会見が始まった。阿久井はいつものように淡々と話し始めた。
「調子は良かったし、昨日(試合の日)だけは、拳四朗さんを上回ってやろう、という気持ちで、初回から全力でいったんですけど、最後に良いのをくらっちゃいましたね。試合前から調子が良いのは感じていたので、『これだったらいける』と自信満々で挑めたし、実際リングに立ったら拳四朗さんも小さく見えたので、『これはいけるな』と感じていました」
試合直後はキャンバスにうつ伏せのまま動けず、大粒の涙を流した。敗者の姿は痛々しかったが、会見では笑顔も見せ、晴れやかな表情さえのぞかせた。
もちろん、勝利を逃した悔しさは消えていないはずだ。それでも、多少はお腹を満たして仮眠もとれたことで、気持ちをわずかに整えたように見えた。
「(セコンド陣から)『競り合っているぞ』と言われて、『ここ(12回)を取ったほうが勝ちだな』と思ったので、倒すつもりでいきました。前回(WBA2度目の防衛戦)から今回の統一戦までずっと走ってきて、『これで負けたらしようがない』と覚悟を決めていたんですけど......及ばず、というのが悔しくて。
(拳四朗さんは)相手の攻撃を外すリズムがうまかったですね。それでも気持ちで負けないように、『打たれたら打ち返す』という思いで挑みました。勝ち負けよりも『自分の出来ることをやってやろう』というのが目標だったんですけど、そのあたりは出来たかなと。自分をしっかり出すことができた。うん......全力で出来たかなと」
試合翌日の記者会見では、終始穏やかな表情で話したユーリ阿久井
11回までリードしながらも、最後の最後で勝利を逃した。勝負を分けたものは何だったのか。拳四朗をどう見たのか、――著者である自分は、手を挙げて質問してみた。

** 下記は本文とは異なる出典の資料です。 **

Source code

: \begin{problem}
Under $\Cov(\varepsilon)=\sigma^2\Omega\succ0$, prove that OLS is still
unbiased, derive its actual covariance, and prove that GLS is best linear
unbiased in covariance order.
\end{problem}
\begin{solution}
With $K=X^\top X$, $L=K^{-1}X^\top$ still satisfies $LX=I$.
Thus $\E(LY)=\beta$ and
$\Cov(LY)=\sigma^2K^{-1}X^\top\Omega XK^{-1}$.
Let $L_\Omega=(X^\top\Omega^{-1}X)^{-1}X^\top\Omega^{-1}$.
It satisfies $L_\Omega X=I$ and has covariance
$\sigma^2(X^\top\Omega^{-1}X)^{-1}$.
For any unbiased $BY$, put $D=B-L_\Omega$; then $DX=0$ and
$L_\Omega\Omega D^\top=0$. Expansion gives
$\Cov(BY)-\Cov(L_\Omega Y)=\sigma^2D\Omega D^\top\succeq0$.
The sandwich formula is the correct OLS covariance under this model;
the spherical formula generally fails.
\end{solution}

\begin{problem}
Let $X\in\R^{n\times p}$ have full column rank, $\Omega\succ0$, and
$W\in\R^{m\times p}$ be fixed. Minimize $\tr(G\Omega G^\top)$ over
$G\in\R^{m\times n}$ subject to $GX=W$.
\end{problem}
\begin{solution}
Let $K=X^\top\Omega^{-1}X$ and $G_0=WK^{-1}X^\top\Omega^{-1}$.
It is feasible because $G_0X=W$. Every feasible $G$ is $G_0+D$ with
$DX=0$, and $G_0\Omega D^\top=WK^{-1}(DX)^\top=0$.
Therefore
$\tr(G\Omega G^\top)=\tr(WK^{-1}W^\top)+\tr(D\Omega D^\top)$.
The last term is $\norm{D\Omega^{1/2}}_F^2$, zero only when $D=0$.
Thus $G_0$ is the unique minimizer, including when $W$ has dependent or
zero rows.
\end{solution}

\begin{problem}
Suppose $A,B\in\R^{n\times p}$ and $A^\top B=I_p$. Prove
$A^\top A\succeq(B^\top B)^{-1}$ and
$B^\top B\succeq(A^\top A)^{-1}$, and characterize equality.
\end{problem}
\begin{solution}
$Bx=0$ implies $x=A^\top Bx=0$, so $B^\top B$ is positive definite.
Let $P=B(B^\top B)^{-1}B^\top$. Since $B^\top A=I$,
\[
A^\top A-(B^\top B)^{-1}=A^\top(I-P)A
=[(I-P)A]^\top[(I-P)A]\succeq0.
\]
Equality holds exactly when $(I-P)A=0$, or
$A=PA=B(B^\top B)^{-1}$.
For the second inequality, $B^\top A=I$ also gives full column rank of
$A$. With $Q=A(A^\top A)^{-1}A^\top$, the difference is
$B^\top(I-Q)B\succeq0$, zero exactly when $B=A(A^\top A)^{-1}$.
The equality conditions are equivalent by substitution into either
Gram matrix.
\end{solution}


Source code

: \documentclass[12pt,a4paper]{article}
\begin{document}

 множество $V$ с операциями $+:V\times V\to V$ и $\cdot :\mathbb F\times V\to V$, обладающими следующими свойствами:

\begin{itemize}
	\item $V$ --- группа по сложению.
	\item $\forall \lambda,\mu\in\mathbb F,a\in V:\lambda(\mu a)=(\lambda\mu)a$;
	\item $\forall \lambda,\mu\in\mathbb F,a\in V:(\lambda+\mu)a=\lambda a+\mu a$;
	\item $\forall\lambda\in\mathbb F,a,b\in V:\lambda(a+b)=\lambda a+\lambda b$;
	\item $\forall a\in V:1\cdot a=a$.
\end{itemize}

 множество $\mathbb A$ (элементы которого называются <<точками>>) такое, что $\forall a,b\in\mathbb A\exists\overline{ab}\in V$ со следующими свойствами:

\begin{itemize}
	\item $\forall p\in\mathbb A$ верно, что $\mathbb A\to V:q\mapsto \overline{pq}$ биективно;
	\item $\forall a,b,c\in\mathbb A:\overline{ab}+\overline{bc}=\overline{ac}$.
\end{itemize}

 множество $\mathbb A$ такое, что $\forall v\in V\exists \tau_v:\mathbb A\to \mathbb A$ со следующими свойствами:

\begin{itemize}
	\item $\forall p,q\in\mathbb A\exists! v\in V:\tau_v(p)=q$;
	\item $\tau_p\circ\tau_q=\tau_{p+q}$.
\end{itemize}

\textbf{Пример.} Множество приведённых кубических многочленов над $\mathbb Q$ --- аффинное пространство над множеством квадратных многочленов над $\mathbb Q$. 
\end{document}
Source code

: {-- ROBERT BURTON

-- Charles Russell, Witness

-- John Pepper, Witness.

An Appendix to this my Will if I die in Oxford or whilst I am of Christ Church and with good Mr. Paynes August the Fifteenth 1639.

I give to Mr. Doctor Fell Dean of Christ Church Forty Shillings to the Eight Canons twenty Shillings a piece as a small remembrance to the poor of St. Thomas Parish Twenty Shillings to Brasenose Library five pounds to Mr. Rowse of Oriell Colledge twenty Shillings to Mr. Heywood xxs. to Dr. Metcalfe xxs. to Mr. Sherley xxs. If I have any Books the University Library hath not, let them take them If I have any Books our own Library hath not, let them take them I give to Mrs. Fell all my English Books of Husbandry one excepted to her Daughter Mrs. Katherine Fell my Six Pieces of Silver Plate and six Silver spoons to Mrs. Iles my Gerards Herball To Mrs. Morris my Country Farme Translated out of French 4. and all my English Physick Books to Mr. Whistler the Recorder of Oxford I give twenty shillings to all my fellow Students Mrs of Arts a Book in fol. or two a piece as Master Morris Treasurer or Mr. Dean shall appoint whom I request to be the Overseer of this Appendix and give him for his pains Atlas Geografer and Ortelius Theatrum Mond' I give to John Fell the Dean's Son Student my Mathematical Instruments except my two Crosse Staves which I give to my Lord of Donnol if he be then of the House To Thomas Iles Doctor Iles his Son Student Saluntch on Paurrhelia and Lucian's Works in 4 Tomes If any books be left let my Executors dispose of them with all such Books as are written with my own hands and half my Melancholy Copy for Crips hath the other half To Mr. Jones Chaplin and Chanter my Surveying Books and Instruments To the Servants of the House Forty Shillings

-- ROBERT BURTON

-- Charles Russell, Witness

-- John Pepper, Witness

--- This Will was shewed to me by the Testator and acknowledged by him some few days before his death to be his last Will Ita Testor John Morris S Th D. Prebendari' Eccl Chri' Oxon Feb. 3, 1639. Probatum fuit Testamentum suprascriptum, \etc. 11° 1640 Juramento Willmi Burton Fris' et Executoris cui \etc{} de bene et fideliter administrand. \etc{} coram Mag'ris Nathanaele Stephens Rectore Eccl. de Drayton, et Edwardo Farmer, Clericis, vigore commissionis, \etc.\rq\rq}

「まずは経験と引き出し。作戦を変えられること。最後までやり切れる気持ちとスタミナ、根性......そのあたりがすごかったかなと思います。自分も100パーセント気持ちをぶつければ勝算はあると思っていたんですけど、最後まで持たせるのは難しくて、そこで上回られたのかなと。拳四朗さんは......そうですね、結果で返されましたけど、最強の存在ですね」
守安ジムで初めて取材したとき、阿久井は
「拳四朗さんは自分のボクサー人生にとってラスボスのような存在」
と語っていた。
2019年4月、日本フライ級4位だった阿久井は初めて、当時WBC世界ライトフライ級王者で5度防衛中だった拳四朗と、スパーリングで拳を交えた。
完膚なきまで叩きのめされ、「どうにもならねえな」と絶望したが、同時に、拳四朗の存在は目指すべき強さの基準となり、そして、長い年月を経てようやく同じ舞台に立てた。あと一歩まで拳四朗を追い詰めた阿久井。しかし、最後の最後、あらためてその強さを思い知らされた。
最終12回、引き分けで両者防衛の可能性も残る中でストップされたことについて別の記者から聞かれると、
「最後まで狙っていたことは狙っていたんですけど、打たれていたから......まあ、しようがないかなって感じですね。ストップに異論はないです」
と答えた。そして、また別の記者からは「もう1回、寺地選手とやりたい気持ちは?」とーー。
6月末には第3子、男の子が誕生予定。「(世界)チャンピオンのまま、生まれてくるのを迎えたい」と誓っていただけに、正直、いま再戦について聞かれても、おそらく答えられるような心境ではなかったはずだ。それでも少し間を置くと、
「まあ、機会があれば......ですね。楽しい試合になったので、もう一度やりたい気持ちもあります」
阿久井はそう答えて締めくくった。
■ユーリ阿久井政悟(あくい・せいご)*写真左
1995年9月3日生まれの30歳。岡山県倉敷市出身。本名は阿久井政悟。父親と叔父も元プロボクサーという環境に育ち、中2から倉敷守安ジムで本格的にボクシングに取り組む。地元の環太平洋大学進学後の2014年4月にプロデビューし、翌年、全日本新人王獲得。2019年10月、日本フライ級王座獲得。2024年1月、アルテム・ダラキアン(ウクライナ)に判定勝利し、岡山県にあるジム所属として初の世界王者に。2025年3月13日、寺地拳四朗とのWBA &WBC世界フライ級王座統一戦では最終12回TKOで敗れる。通算戦績は25戦21勝(11KO)3敗1分け。
■寺地拳四朗(てらじ・けんしろう)*写真右
1992年生1月6日まれの33歳。京都府出身。B.M.Bボクシングジム所属。2014年プロデビューし、2017年、10戦目でWBC世界ライトフライ級王座獲得。9度目の防衛戦で矢吹正道に敗れて王座陥落するも、翌2022年の再戦で王座奪還。同年11月には京口紘人に勝利してWBA王座獲得し2団体統一王者に。2025年3月13日、ユーリ阿久井政悟とのWBA &WBC世界フライ級王座統一戦でも勝利し、二階級で世界2団体統一王者に。2025年7月30日、リカルド・ラファエル・サンドバルに判定負けを喫して王座陥落。通算戦績は27戦 25勝 (16KO) 2敗。